Answer on Question #60590, Physics / Mechanics | Relativity

A ball bearing of mass $m = 50.0\mathrm{g}$ , is sitting on a vertical spring whose force constant is $120.0\mathrm{N/m}$ . The initial position of the spring is at $y = 0\mathrm{m}$ . The spring is compressed downward a distance $x = 0.200\mathrm{m}$ . From the compressed position, how high will the ball bearing rise?
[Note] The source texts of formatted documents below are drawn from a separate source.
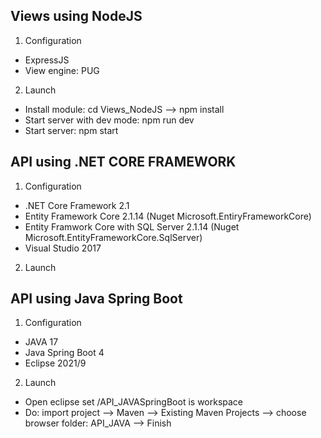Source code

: ## Views using NodeJS
1. Configuration
- ExpressJS
- View engine: PUG

2. Launch
- Install module: cd Views_NodeJS --> npm install
- Start server with dev mode: npm run dev
- Start server: npm start

## API using .NET CORE FRAMEWORK
1. Configuration
- .NET Core Framework 2.1
- Entity Framework Core 2.1.14 (Nuget Microsoft.EntiryFrameworkCore)
- Entity Framwork Core with SQL Server 2.1.14 (Nuget Microsoft.EntityFrameworkCore.SqlServer)
- Visual Studio 2017
2. Launch


## API using Java Spring Boot
1. Configuration
- JAVA 17
- Java Spring Boot 4
- Eclipse 2021/9

2. Launch
- Open eclipse set /API_JAVASpringBoot is workspace
- Do: import project --> Maven --> Existing Maven Projects --> choose browser folder: API_JAVA --> Finish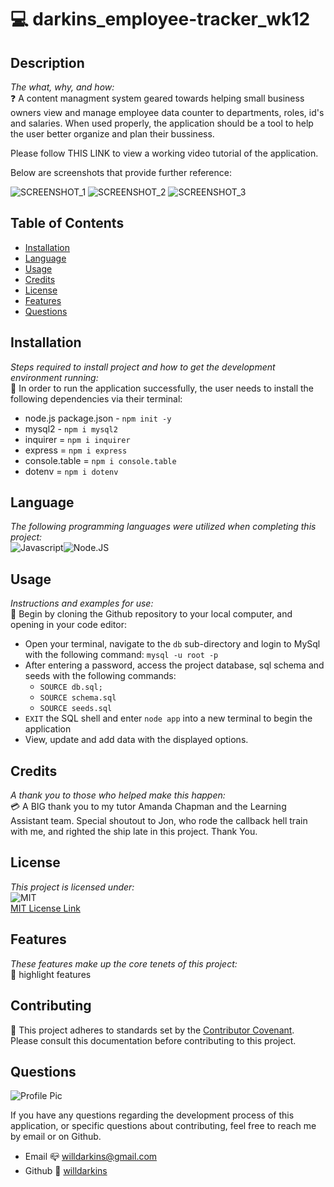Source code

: 
# 💻 darkins_employee-tracker_wk12

## Description
*The what, why, and how:*<br>
❓ A content managment system  geared towards helping small business owners view and manage employee data counter to departments, roles, id's and salaries. When used properly, the application should be a tool to help the user better organize and plan their bussiness.

Please follow THIS LINK to view a working video tutorial of the application.

Below are screenshots that provide further reference:

![SCREENSHOT_1](https://user-images.githubusercontent.com/84754257/139514956-93b50ece-d1b9-4cd9-8d24-31c27dc2cded.png)
![SCREENSHOT_2](https://user-images.githubusercontent.com/84754257/139514957-1ba82c70-8730-4695-a7cc-2c0cca261766.png)
![SCREENSHOT_3](https://user-images.githubusercontent.com/84754257/139514961-9fc6699d-c8e9-4a88-897e-2454b9ec85bf.png)

## Table of Contents

* [Installation](#installation)
* [Language](#language)
* [Usage](#usage)
* [Credits](#credits)
* [License](#license)
* [Features](#feature)
* [Questions](#Questions)

## Installation
*Steps required to install project and how to get the development environment running:* 
<br>
🔌 In order to run the application successfully, the user needs to install the following dependencies via their terminal:

* node.js package.json - `npm init -y`
* mysql2 - `npm i mysql2`
* inquirer = `npm i inquirer`
* express = `npm i express`
* console.table = `npm i console.table`
* dotenv = `npm i dotenv`

## Language 
*The following programming languages were utilized when completing this project:*
<br>
![Javascript](https://img.shields.io/badge/Language-javascript-yellow.svg)![Node.JS](https://img.shields.io/badge/Language-Node.JS-ff69b4.svg)

## Usage
*Instructions and examples for use:*
<br>
🏁 Begin by cloning the Github repository to your local computer, and opening in your code editor:

* Open your terminal, navigate to the `db` sub-directory and login to MySql with the following command: `mysql -u root -p`
* After entering a password, access the project database, sql schema and seeds with the following commands:
    * `SOURCE db.sql;`
    * `SOURCE schema.sql`
    * `SOURCE seeds.sql`
* `EXIT` the SQL shell and enter `node app` into a new terminal to begin the application
* View, update and add data with the displayed options.

## Credits
*A thank you to those who helped make this happen:*
<br>
💳 A BIG thank you to my tutor Amanda Chapman and the Learning Assistant team. Special shoutout to Jon, who rode the callback hell train with me, and righted the ship late in this project. Thank You.

  ## License
*This project is licensed under:* <br>
![MIT](https://img.shields.io/badge/License-MIT-yellow.svg)<br>
<a href= https://opensource.org/licenses/MIT)>MIT License Link</a><br>

## Features
*These features make up the core tenets of this project:*
<br>
🌟 highlight features

## Contributing
👐 This project adheres to standards set by the <a href = https://www.contributor-covenant.org/version/2/1/code_of_conduct/code_of_conduct.md>Contributor Covenant</a>.<br>
Please consult this documentation before contributing to this project.

## Questions
![Profile Pic](https://user-images.githubusercontent.com/84754257/139515062-f9176e2b-f53c-4df1-a259-586cf72fedc5.jpg)

If you have any questions regarding the development process of this application, or specific questions about contributing, feel free to reach me by email or on Github.
* Email 📪 willdarkins@gmail.com
* Github 🗿 [willdarkins](https://github.com/willdarkins) 
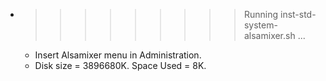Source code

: * >>>>>>>>> Running inst-std-system-alsamixer.sh ...
  * Insert Alsamixer menu in Administration.
  * Disk size = 3896680K. Space Used = 8K.
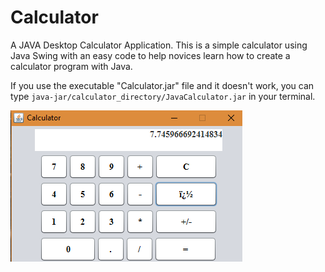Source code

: # Calculator

A JAVA Desktop Calculator Application. 
This is a simple calculator using Java Swing with an easy code to help novices learn how to create a calculator program with Java.

If you use the executable "Calculator.jar" file and it doesn't work, you can type `java-jar/calculator_directory/JavaCalculator.jar` in your terminal.

![Example Java Text Editor](Screenshot/Screenshot4.png)
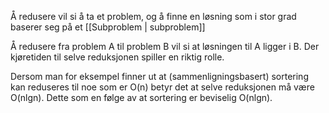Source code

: Å redusere vil si å ta et problem,
og å finne en løsning som i stor grad baserer seg på et [[Subproblem | subproblem]]

Å redusere fra problem A til problem B vil si at løsningen til A ligger i B.
Der kjøretiden til selve reduksjonen spiller en riktig rolle. 

Dersom man for eksempel finner ut at (sammenligningsbasert) sortering kan reduseres til
noe som er O(n) betyr det at selve reduksjonen må være O(nlgn).
Dette som en følge av at sortering er beviselig O(nlgn).

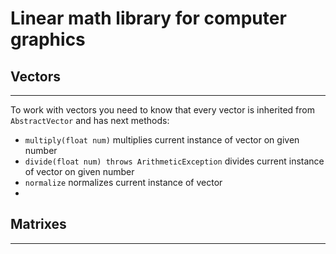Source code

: # Linear math library for computer graphics

## Vectors

---

To work with vectors you need to know that every vector is inherited from
`AbstractVector` and has next methods:
* `multiply(float num)` multiplies current instance of vector on given number
* `divide(float num) throws ArithmeticException` divides current instance of vector on given number
* `normalize` normalizes current instance of vector
* 

    



## Matrixes

---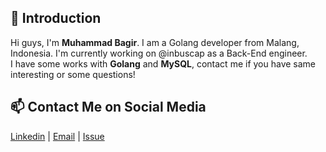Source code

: ## 👋 Introduction

Hi guys, I'm **Muhammad Bagir**. I am a Golang developer from Malang, Indonesia. I'm currently working on @inbuscap as a Back-End engineer.  
I have some works with **Golang** and **MySQL**, contact me if you have same interesting or some questions!

## 📫 Contact Me on Social Media

[Linkedin](https://www.linkedin.com/in/muh-bagir) | [Email](mailto:email@bagir.my.id) | [Issue](https://github.com/BAGIR3008/bagir/issues/me)
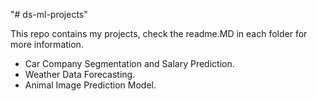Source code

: "# ds-ml-projects" 

This repo contains my projects, check the readme.MD in each folder for more information.
- Car Company Segmentation and Salary Prediction.
- Weather Data Forecasting. 
- Animal Image Prediction Model.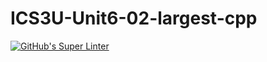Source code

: # ICS3U-Unit6-02-largest-cpp


[![GitHub's Super Linter](https://github.com/Rohnin-Barrette/ICS3U-Unit6-02-largest-cpp/workflows/GitHub's%20Super%20Linter/badge.svg)](https://github.com/Rohnin-Barrette/ICS3U-Unit6-02-largest-cpp/actions)
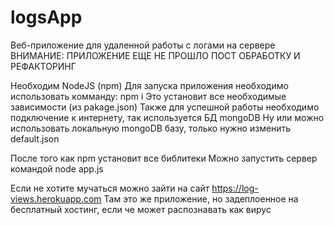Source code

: # logsApp
Веб-приложение для удаленной работы с логами на сервере
ВНИМАНИЕ: ПРИЛОЖЕНИЕ ЕЩЕ НЕ ПРОШЛО ПОСТ ОБРАБОТКУ И РЕФАКТОРИНГ

Необходим NodeJS (npm)
Для запуска приложения необходимо использовать комманду: npm i
Это установит все необходимые зависимости (из pakage.json)
Также для успешной работы необходимо подключение к интернету, так используется БД mongoDB
Ну или можно использовать локальную mongoDB базу, только нужно изменить default.json

После того как npm установит все библитеки 
Можно запустить сервер командой node app.js

Если не хотите мучаться можно зайти на сайт https://log-views.herokuapp.com
Там это же приложение, но задеплоенное на бесплатный хостинг, если че может распознавать как вирус 

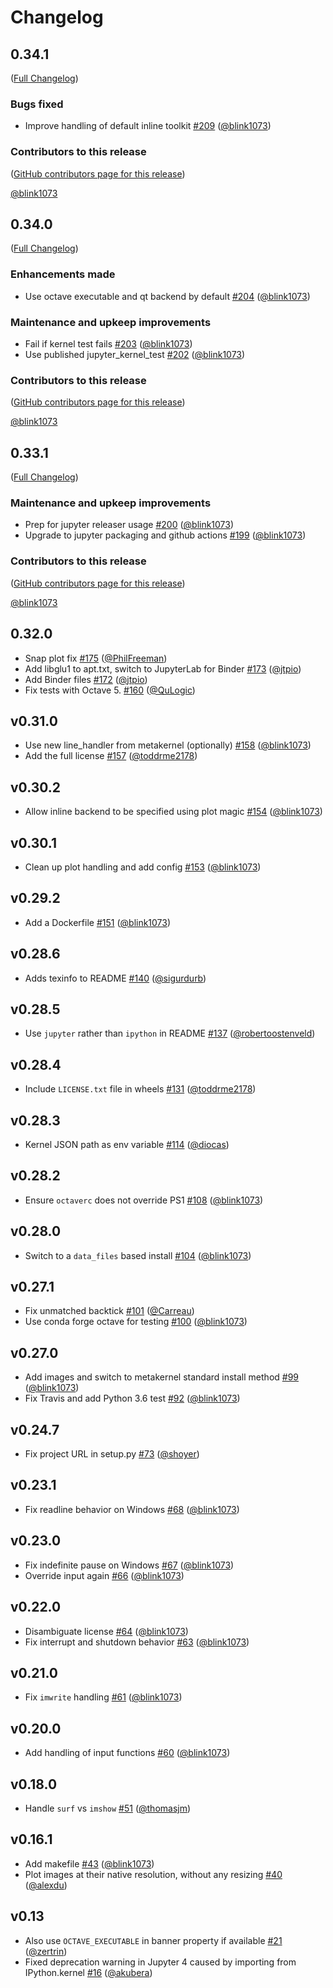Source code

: # Changelog

<!-- <START NEW CHANGELOG ENTRY> -->

## 0.34.1

([Full Changelog](https://github.com/Calysto/octave_kernel/compare/v0.34.0...d6b0a4a0beae56e5b85e6640cf29fb2a504fc1d5))

### Bugs fixed

- Improve handling of default inline toolkit [#209](https://github.com/Calysto/octave_kernel/pull/209) ([@blink1073](https://github.com/blink1073))

### Contributors to this release

([GitHub contributors page for this release](https://github.com/Calysto/octave_kernel/graphs/contributors?from=2022-01-04&to=2022-02-07&type=c))

[@blink1073](https://github.com/search?q=repo%3ACalysto%2Foctave_kernel+involves%3Ablink1073+updated%3A2022-01-04..2022-02-07&type=Issues)

<!-- <END NEW CHANGELOG ENTRY> -->

## 0.34.0

([Full Changelog](https://github.com/Calysto/octave_kernel/compare/v0.33.1...0ae34050c2e6a2cbf45b9cdb1a69762fece9e081))

### Enhancements made

- Use octave executable and qt backend by default [#204](https://github.com/Calysto/octave_kernel/pull/204) ([@blink1073](https://github.com/blink1073))

### Maintenance and upkeep improvements

- Fail if kernel test fails [#203](https://github.com/Calysto/octave_kernel/pull/203) ([@blink1073](https://github.com/blink1073))
- Use published jupyter_kernel_test [#202](https://github.com/Calysto/octave_kernel/pull/202) ([@blink1073](https://github.com/blink1073))

### Contributors to this release

([GitHub contributors page for this release](https://github.com/Calysto/octave_kernel/graphs/contributors?from=2021-11-27&to=2022-01-04&type=c))

[@blink1073](https://github.com/search?q=repo%3ACalysto%2Foctave_kernel+involves%3Ablink1073+updated%3A2021-11-27..2022-01-04&type=Issues)

## 0.33.1

([Full Changelog](https://github.com/Calysto/octave_kernel/compare/0.32.0...94f977d10ee6e1e278a2b2d79239f953a3274b7b))

### Maintenance and upkeep improvements

- Prep for jupyter releaser usage [#200](https://github.com/Calysto/octave_kernel/pull/200) ([@blink1073](https://github.com/blink1073))
- Upgrade to jupyter packaging and github actions [#199](https://github.com/Calysto/octave_kernel/pull/199) ([@blink1073](https://github.com/blink1073))

### Contributors to this release

([GitHub contributors page for this release](https://github.com/Calysto/octave_kernel/graphs/contributors?from=2020-05-23&to=2021-11-27&type=c))

[@blink1073](https://github.com/search?q=repo%3ACalysto%2Foctave_kernel+involves%3Ablink1073+updated%3A2020-05-23..2021-11-27&type=Issues)

## 0.32.0

- Snap plot fix [#175](https://github.com/Calysto/octave_kernel/pull/175) ([@PhilFreeman](https://github.com/PhilFreeman))
- Add libglu1 to apt.txt, switch to JupyterLab for Binder [#173](https://github.com/Calysto/octave_kernel/pull/173) ([@jtpio](https://github.com/jtpio))
- Add Binder files [#172](https://github.com/Calysto/octave_kernel/pull/172) ([@jtpio](https://github.com/jtpio))
- Fix tests with Octave 5. [#160](https://github.com/Calysto/octave_kernel/pull/160) ([@QuLogic](https://github.com/QuLogic))

## v0.31.0

- Use new line_handler from metakernel (optionally) [#158](https://github.com/Calysto/octave_kernel/pull/158) ([@blink1073](https://github.com/blink1073))
- Add the full license [#157](https://github.com/Calysto/octave_kernel/pull/157) ([@toddrme2178](https://github.com/toddrme2178))

## v0.30.2

- Allow inline backend to be specified using plot magic [#154](https://github.com/Calysto/octave_kernel/pull/154) ([@blink1073](https://github.com/blink1073))

## v0.30.1

- Clean up plot handling and add config [#153](https://github.com/Calysto/octave_kernel/pull/153) ([@blink1073](https://github.com/blink1073))

## v0.29.2

- Add a Dockerfile [#151](https://github.com/Calysto/octave_kernel/pull/151) ([@blink1073](https://github.com/blink1073))

## v0.28.6

- Adds texinfo to README [#140](https://github.com/Calysto/octave_kernel/pull/140) ([@sigurdurb](https://github.com/sigurdurb))

## v0.28.5

- Use `jupyter` rather than `ipython` in README [#137](https://github.com/Calysto/octave_kernel/pull/137) ([@robertoostenveld](https://github.com/robertoostenveld))

## v0.28.4

- Include `LICENSE.txt` file in wheels [#131](https://github.com/Calysto/octave_kernel/pull/131) ([@toddrme2178](https://github.com/toddrme2178))

## v0.28.3

- Kernel JSON path as env variable [#114](https://github.com/Calysto/octave_kernel/pull/114) ([@diocas](https://github.com/diocas))

## v0.28.2

- Ensure `octaverc` does not override PS1 [#108](https://github.com/Calysto/octave_kernel/pull/108) ([@blink1073](https://github.com/blink1073))

## v0.28.0

- Switch to a `data_files` based install [#104](https://github.com/Calysto/octave_kernel/pull/104) ([@blink1073](https://github.com/blink1073))

## v0.27.1

- Fix unmatched backtick [#101](https://github.com/Calysto/octave_kernel/pull/101) ([@Carreau](https://github.com/Carreau))
- Use conda forge octave for testing [#100](https://github.com/Calysto/octave_kernel/pull/100) ([@blink1073](https://github.com/blink1073))

## v0.27.0

- Add images and switch to metakernel standard install method [#99](https://github.com/Calysto/octave_kernel/pull/99) ([@blink1073](https://github.com/blink1073))
- Fix Travis and add Python 3.6 test [#92](https://github.com/Calysto/octave_kernel/pull/92) ([@blink1073](https://github.com/blink1073))

## v0.24.7

- Fix project URL in setup.py [#73](https://github.com/Calysto/octave_kernel/pull/73) ([@shoyer](https://github.com/shoyer))

## v0.23.1

- Fix readline behavior on Windows [#68](https://github.com/Calysto/octave_kernel/pull/68) ([@blink1073](https://github.com/blink1073))

## v0.23.0

- Fix indefinite pause on Windows [#67](https://github.com/Calysto/octave_kernel/pull/67) ([@blink1073](https://github.com/blink1073))
- Override input again [#66](https://github.com/Calysto/octave_kernel/pull/66) ([@blink1073](https://github.com/blink1073))

## v0.22.0

- Disambiguate license [#64](https://github.com/Calysto/octave_kernel/pull/64) ([@blink1073](https://github.com/blink1073))
- Fix interrupt and shutdown behavior [#63](https://github.com/Calysto/octave_kernel/pull/63) ([@blink1073](https://github.com/blink1073))

## v0.21.0

- Fix `imwrite` handling [#61](https://github.com/Calysto/octave_kernel/pull/61) ([@blink1073](https://github.com/blink1073))

## v0.20.0

- Add handling of input functions [#60](https://github.com/Calysto/octave_kernel/pull/60) ([@blink1073](https://github.com/blink1073))

## v0.18.0

- Handle `surf` vs `imshow` [#51](https://github.com/Calysto/octave_kernel/pull/51) ([@thomasjm](https://github.com/thomasjm))

## v0.16.1

- Add makefile [#43](https://github.com/Calysto/octave_kernel/pull/43) ([@blink1073](https://github.com/blink1073))
- Plot images at their native resolution, without any resizing [#40](https://github.com/Calysto/octave_kernel/pull/40) ([@alexdu](https://github.com/alexdu))

## v0.13

- Also use `OCTAVE_EXECUTABLE` in banner property if available [#21](https://github.com/Calysto/octave_kernel/pull/21) ([@zertrin](https://github.com/zertrin))
- Fixed deprecation warning in Jupyter 4 caused by importing from IPython.kernel [#16](https://github.com/Calysto/octave_kernel/pull/16) ([@akubera](https://github.com/akubera))
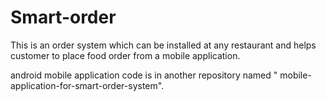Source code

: # Smart-order
This is an order system which can be installed at any restaurant and helps customer to place food order from a mobile application.

android mobile application code is in another repository named " mobile-application-for-smart-order-system".
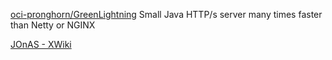
[oci-pronghorn/GreenLightning](https://github.com/oci-pronghorn/GreenLightning)
Small Java HTTP/s server many times faster than Netty or NGINX

[JOnAS - XWiki](https://jonas.ow2.org/)
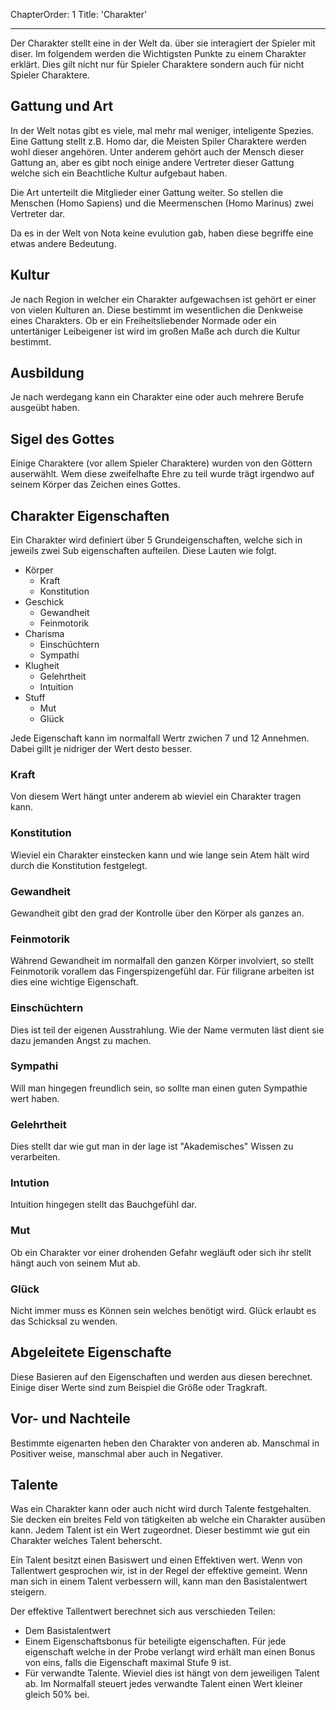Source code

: ChapterOrder: 1
Title: 'Charakter'

---
Der Charakter stellt eine in der Welt da. über sie interagiert der Spieler mit diser.
Im folgendem werden die Wichtigsten Punkte zu einem Charakter erklärt. Dies gilt nicht
nur für Spieler Charaktere sondern auch für nicht Spieler Charaktere.

## Gattung und Art

In der Welt notas gibt es viele, mal mehr mal weniger, inteligente Spezies. Eine Gattung stellt
z.B. Homo dar, die Meisten Spiler Charaktere werden wohl dieser angehören. Unter anderem gehört auch
der Mensch dieser Gattung an, aber es gibt noch einige andere Vertreter dieser Gattung welche sich ein
Beachtliche Kultur aufgebaut haben.

Die Art unterteilt die Mitglieder einer Gattung weiter. So stellen die Menschen (Homo Sapiens) und die
Meermenschen (Homo Marinus) zwei Vertreter dar.



<div class="hidden-information Information">

Da es in der Welt von Nota keine evulution gab, haben diese begriffe eine
etwas andere Bedeutung.

</div>

## Kultur

Je nach Region in welcher ein Charakter aufgewachsen ist gehört er einer von vielen Kulturen an.
Diese bestimmt im wesentlichen die Denkweise eines Charakters. Ob er ein Freiheitsliebender Normade oder 
ein untertäniger Leibeigener ist wird im großen Maße ach durch die Kultur bestimmt.

## Ausbildung

Je nach werdegang kann ein Charakter eine oder auch mehrere Berufe ausgeübt haben.

## Sigel des Gottes

Einige Charaktere (vor allem Spieler Charaktere) wurden von den Göttern auserwählt.
Wem diese zweifelhafte Ehre zu teil wurde trägt irgendwo auf seinem Körper das Zeichen
eines Gottes.

## Charakter Eigenschaften

Ein Charakter wird definiert über 5 Grundeigenschaften, welche sich in jeweils zwei Sub eigenschaften
aufteilen. Diese Lauten wie folgt.

 + Körper
   - Kraft
   - Konstitution
 + Geschick
   - Gewandheit
   - Feinmotorik
 + Charisma
   - Einschüchtern
   - Sympathi
 + Klugheit
   - Gelehrtheit
   - Intuition
 + Stuff
   - Mut
   - Glück
   
Jede Eigenschaft kann im normalfall Wertr zwichen 7 und 12 Annehmen.
Dabei gillt je nidriger der Wert desto besser.

### Kraft
Von diesem Wert hängt unter anderem ab wieviel ein Charakter tragen kann.

### Konstitution
Wieviel ein Charakter einstecken kann und wie lange sein Atem hält wird
durch die Konstitution festgelegt.

### Gewandheit
Gewandheit gibt den grad der Kontrolle über den Körper als ganzes an.

### Feinmotorik
Während Gewandheit im normalfall den ganzen Körper involviert, so stellt
Feinmotorik vorallem das Fingerspizengefühl dar. Für filigrane arbeiten
ist dies eine wichtige Eigenschaft.

### Einschüchtern
Dies ist teil der eigenen Ausstrahlung. Wie der Name vermuten läst dient
sie dazu jemanden Angst zu machen.

### Sympathi
Will man hingegen freundlich sein, so sollte man einen guten Sympathie wert
haben.

### Gelehrtheit
Dies stellt dar wie gut man in der lage ist "Akademisches" Wissen zu verarbeiten.

### Intution
Intuition hingegen stellt das Bauchgefühl dar. 

### Mut
Ob ein Charakter vor einer drohenden Gefahr wegläuft oder sich ihr stellt
hängt auch von seinem Mut ab.

### Glück
Nicht immer muss es Können sein welches benötigt wird. Glück erlaubt es
das Schicksal zu wenden. 

## Abgeleitete Eigenschafte
Diese Basieren auf den Eigenschaften und werden aus diesen berechnet. Einige diser
Werte sind zum Beispiel die Größe oder Tragkraft.

## Vor- und Nachteile
Bestimmte eigenarten heben den Charakter von anderen ab. Manschmal in
Positiver weise, manschmal aber auch in Negativer.

## Talente

Was ein Charakter kann oder auch nicht wird durch Talente festgehalten.
Sie decken ein breites Feld von tätigkeiten ab welche ein Charakter ausüben kann.
Jedem Talent ist ein Wert zugeordnet. Dieser bestimmt wie gut ein Charakter welches
Talent beherscht.

Ein Talent besitzt einen Basiswert und einen Effektiven wert. Wenn von
Tallentwert gesprochen wir, ist in der Regel der effektive gemeint.
Wenn man sich in einem Talent verbessern will, kann man den Basistalentwert
steigern.

Der effektive Tallentwert berechnet sich aus verschieden Teilen:
 + Dem Basistalentwert
 + Einem Eigenschaftsbonus für beteiligte eigenschaften.
   Für jede eigenschaft welche in der Probe verlangt wird erhält man
   einen Bonus von eins, falls die Eigenschaft maximal Stufe 9 ist.
 + Für verwandte Talente. Wieviel dies ist hängt von dem jeweiligen
   Talent ab. Im Normalfall steuert jedes verwandte Talent einen Wert
   kleiner gleich 50% bei. 
   
   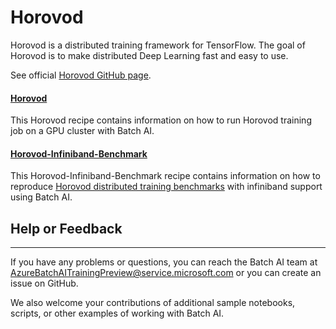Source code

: # Horovod

Horovod is a distributed training framework for TensorFlow. The goal of Horovod is to make distributed Deep Learning
fast and easy to use.

See official [Horovod GitHub page](https://github.com/uber/horovod).

#### [Horovod](./Horovod)

This Horovod recipe contains information on how to run Horovod training job on a GPU cluster with Batch AI. 

#### [Horovod-Infiniband-Benchmark](./Horovod-Infiniband-Benchmark)

This Horovod-Infiniband-Benchmark recipe contains information on how to reproduce [Horovod distributed training benchmarks](https://github.com/uber/horovod/blob/master/docs/benchmarks.md) with infiniband support using Batch AI. 


## Help or Feedback
--------------------
If you have any problems or questions, you can reach the Batch AI team at [AzureBatchAITrainingPreview@service.microsoft.com](mailto:AzureBatchAITrainingPreview@service.microsoft.com) or you can create an issue on GitHub.

We also welcome your contributions of additional sample notebooks, scripts, or other examples of working with Batch AI.
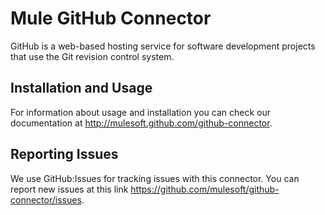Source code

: Mule GitHub Connector
=========================

GitHub is a web-based hosting service for software development projects that use the Git revision control system.

Installation and Usage
----------------------

For information about usage and installation you can check our documentation at http://mulesoft.github.com/github-connector.

Reporting Issues
----------------

We use GitHub:Issues for tracking issues with this connector. You can report new issues at this link https://github.com/mulesoft/github-connector/issues.
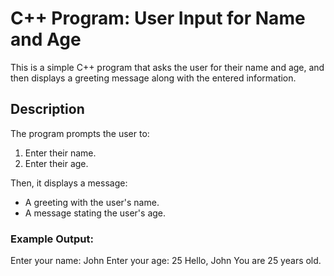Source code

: # C++ Program: User Input for Name and Age

This is a simple C++ program that asks the user for their name and age, and then displays a greeting message along with the entered information.

## Description

The program prompts the user to:

1. Enter their name.
2. Enter their age.

Then, it displays a message:

- A greeting with the user's name.
- A message stating the user's age.

### Example Output:

Enter your name: John
Enter your age: 25
Hello, John
You are 25 years old.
How high does the ball bearing rise above the equilibrium position at $y = 0\mathrm{m}$ ?

Solution:

Assume frictionless system and massless spring

The potential energy of ball is

PE = mgh

The potential energy of spring is

PS = \frac{1}{2}kx^2

The kinetic energy of ball is

KE = \frac{1}{2}mv^2

A) I assume the question is how high the ball will rise if the spring were released after compression of $0.200\mathrm{m}$

PS = \frac{1}{2}kx^2

PS = \frac{1}{2} \cdot 120 \cdot (0.2)^2 = 2.4\ \mathrm{J}

What height would give a $50\ \mathrm{g}$ ball a potential energy of $2.4\ \mathrm{J}$ ?

PE = PS

PE = mgh

h = \frac{PE}{mg} = \frac{2.4}{0.05 \cdot 9.8} \approx 4.90\ \mathrm{m}

The second question asks how far from our origin of uncompressed spring so we need to subtract the distance of spring compression.

h_0 = 4.9 - 0.2 = 4.7\ \mathrm{m}

Answer: $4.90\ \mathrm{m}; 4.7\ \mathrm{m}$ .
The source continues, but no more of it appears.